Nearly a third (at least 8 / 26) of the Tripartite countries produce and consume less than one GW per year (1). This low national demand does not justify power plants large enough to exploit economies of scale and this contributes to inflated generation costs. An uneven distribution of other, cheaper energy sources – in the absence of effective trade mechanisms, have forced countries without domestic resources to adopt technically inefficient forms of generation reliant on expensive imported fuels.
In fact, it is almost twice as expensive to operate a predominantly diesel-based power system in comparison to a predominantly hydro-based system. The vast majority of hydropower potential in the Tripartite region, however, is found far from centers of demand in only two countries, namely the DRC and Ethiopia. Both these countries have a GDP of less than $30 billion and, in a fragmented energy market with limited possibility of trading electricity within the region, their full hydropower potential cannot be developed [2]. A larger, interconnected regional energy market, by contrast, would make large, regional power plants more viable and attractive for (potentially cheaper) investment funding.
Over the past two decades, Africa saw the establishment of a number of power pools with the objective of optimising the use of energy resources and increasing cross-border electricity trade. In the Tripartite Region these include, primarily, the Southern Africa Power Pool (SAPP) and the Eastern Africa Power Pool (EAPP). In SAPP, the total installed generation capacity is 9,9 GW (86% operational), while in EAPP it is 1,2 GW (69% operational)
Prerequisites for Successful Integration of Electricity Systems
Despite the substantial potential economic benefits of regional co-operation, actual electricity trade flows in the Tripartite region have been fairly modest so far. In SAPP approximately 10% of total consumption came from trade activities in 2008. This share has since dropped significantly due to general energy shortages. Most of the electricity trade in SAPP, furthermore, is governed by bi-lateral contracts, for example between South Africa and Mozambique and Zambia and Namibia. In the EAPP, only 2,1 % of total consumption came from trade activities in 2005 [5].
Effectively integrated electricity markets and increased electricity trade in the Tripartite region will require solutions to a range of political, institutional, operational and financial obstacles. Below is a summary of some of the requirements for development of an effective regional electricity market (requirements have featured to various degrees in studies of SAPP and EAPP over recent years):
Sector unbundling. Both public and private vertically-integrated utilities generally have strong incentives for self-dealing and thus a continuing high degree of vertical integration could hinder the interchange of power and the extent of cross-border competition that could emerge.

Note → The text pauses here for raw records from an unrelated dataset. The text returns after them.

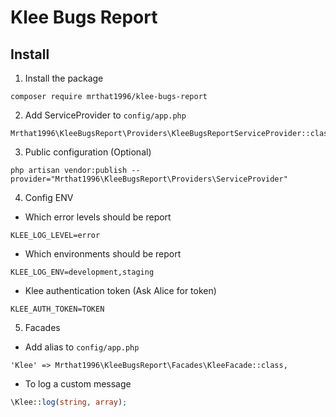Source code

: # Klee Bugs Report

## Install

1. Install the package

```shell
composer require mrthat1996/klee-bugs-report
```

2. Add ServiceProvider to `config/app.php`

```shell
Mrthat1996\KleeBugsReport\Providers\KleeBugsReportServiceProvider::class
```

3. Public configuration (Optional)

```shell
php artisan vendor:publish --provider="Mrthat1996\KleeBugsReport\Providers\ServiceProvider"
```

4. Config ENV

* Which error levels should be report

```shell
KLEE_LOG_LEVEL=error
```

* Which environments should be report

```shell
KLEE_LOG_ENV=development,staging
```

* Klee authentication token (Ask Alice for token)

```shell
KLEE_AUTH_TOKEN=TOKEN
```

5. Facades
* Add alias to `config/app.php`
```shell
'Klee' => Mrthat1996\KleeBugsReport\Facades\KleeFacade::class,
```

* To log a custom message
```php
\Klee::log(string, array);
```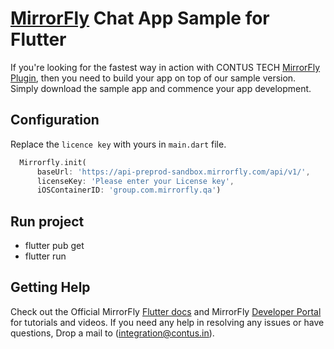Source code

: # [MirrorFly](https://mirrorfly.com) Chat App Sample for Flutter

If you're looking for the fastest way in action with CONTUS TECH [MirrorFly Plugin](https://pub.dev/packages/mirrorfly_plugin), then you need to build your app on top of our sample version. Simply download the sample app and commence your app development.

## Configuration

Replace the `licence key` with yours in `main.dart` file.

```dart
  Mirrorfly.init(
      baseUrl: 'https://api-preprod-sandbox.mirrorfly.com/api/v1/',
      licenseKey: 'Please enter your License key',
      iOSContainerID: 'group.com.mirrorfly.qa')
```

## Run project
- flutter pub get
- flutter run

## Getting Help

Check out the Official MirrorFly [Flutter docs](https://www.mirrorfly.com/docs/chat/flutter/quick-start/) and MirrorFly [Developer Portal](https://www.mirrorfly.com/docs/) for tutorials and videos. If you need any help in resolving any issues or have questions, Drop a mail to (integration@contus.in).

<br />
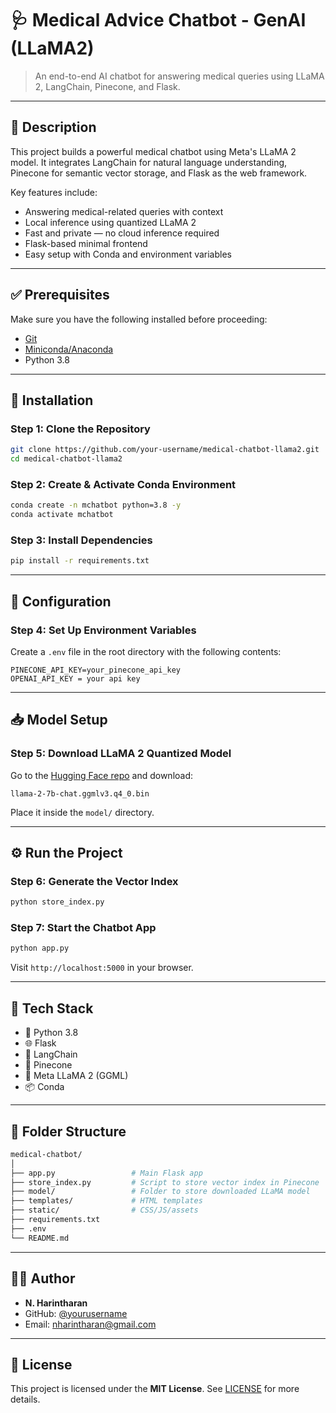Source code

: # 🩺 Medical Advice Chatbot - GenAI (LLaMA2)

> An end-to-end AI chatbot for answering medical queries using LLaMA 2, LangChain, Pinecone, and Flask.

---

## 📝 Description  

This project builds a powerful medical chatbot using Meta's LLaMA 2 model. It integrates LangChain for natural language understanding, Pinecone for semantic vector storage, and Flask as the web framework.  

Key features include:  
- Answering medical-related queries with context  
- Local inference using quantized LLaMA 2  
- Fast and private — no cloud inference required  
- Flask-based minimal frontend  
- Easy setup with Conda and environment variables  

---

## ✅ Prerequisites  

Make sure you have the following installed before proceeding:  
- [Git](https://git-scm.com/downloads)  
- [Miniconda/Anaconda](https://docs.conda.io/en/latest/miniconda.html)  
- Python 3.8  

---

## 🚀 Installation  

### Step 1: Clone the Repository  
```bash
git clone https://github.com/your-username/medical-chatbot-llama2.git
cd medical-chatbot-llama2
```

### Step 2: Create & Activate Conda Environment  
```bash
conda create -n mchatbot python=3.8 -y
conda activate mchatbot
```

### Step 3: Install Dependencies  
```bash
pip install -r requirements.txt
```

---

## 🔐 Configuration  

### Step 4: Set Up Environment Variables  
Create a `.env` file in the root directory with the following contents:
```env
PINECONE_API_KEY=your_pinecone_api_key
OPENAI_API_KEY = your api key

```

---

## 📥 Model Setup  

### Step 5: Download LLaMA 2 Quantized Model  

Go to the [Hugging Face repo](https://huggingface.co/TheBloke/Llama-2-7B-Chat-GGML/tree/main) and download:

```
llama-2-7b-chat.ggmlv3.q4_0.bin
```

Place it inside the `model/` directory.

---

## ⚙️ Run the Project  

### Step 6: Generate the Vector Index  
```bash
python store_index.py
```

### Step 7: Start the Chatbot App  
```bash
python app.py
```

Visit `http://localhost:5000` in your browser.

---

## 🧰 Tech Stack  

- 🐍 Python 3.8  
- 🌐 Flask  
- 🧠 LangChain  
- 🌲 Pinecone  
- 🤖 Meta LLaMA 2 (GGML)  
- 📦 Conda  

---

## 📂 Folder Structure  

```bash
medical-chatbot/
│
├── app.py                 # Main Flask app
├── store_index.py         # Script to store vector index in Pinecone
├── model/                 # Folder to store downloaded LLaMA model
├── templates/             # HTML templates
├── static/                # CSS/JS/assets
├── requirements.txt
├── .env
└── README.md
```

---

## 🧑‍💻 Author  

- **N. Harintharan**  
- GitHub: [@yourusername](https://github.com/Harintharan)  
- Email: nharintharan@gmail.com  

---

## 📄 License  

This project is licensed under the **MIT License**. See [LICENSE](./LICENSE) for more details.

Some form of unbundling is necessary in order to avoid the possibility, for example, of network constraints being used as an excuse by vertically integrated utilities (with a general tendency for self-preference towards their own generating units) to exclude competitors and effectively erect barriers to the free cross-border flow of electricity [6].
Open access to transmission. Every country should have transparent, objective and non-discriminatory rules making its transmission facilities available to regional electricity entities on a “fair and equal basis”. Crucial is the publication of technical rules for connection, and a clear definition of equal treatment and non-discrimination. There is also a need for an effective dispute resolution process to deal with cases of refusal or suspension of access. These requirements should be ideally embedded in SAPP and EAPP Grid Code rules.
Free choice of supplier. Purchases and sales should be non-discriminatory. Any restrictions to regional power transactions should be based only on explicitly agreed-upon quality and safety standards with buyers and sellers paying for the losses and congestion they create in the system.
Harmonisation of regulation and market structures. Disparities of regulatory treatment across borders can introduce distortions that hinder both electricity trade and the aggregate flows of investment to the sector on regional basis. Similarly, market opening and restructuring must have a parallel development (reciprocity) across countries.
Otherwise, significant differences in market structures (e.g. in vertical structure and the type of ownership) could hinder cross-border trade. Regulatory harmonization, the elimination of trade-distorting inefficient national regulations, and regulatory cooperation to overcome domestic constraints on regulatory capacity are essential components of regional economic integration.
Tariff rebalancing. When there are significant cross-subsidies embedded in the structure of tariffs, regional trading that may appear to be economically advantageous may actually be inefficient. Even suppliers with inefficiently high costs may find exporting profitable in reaction to pricing that provides a flow of subsidies.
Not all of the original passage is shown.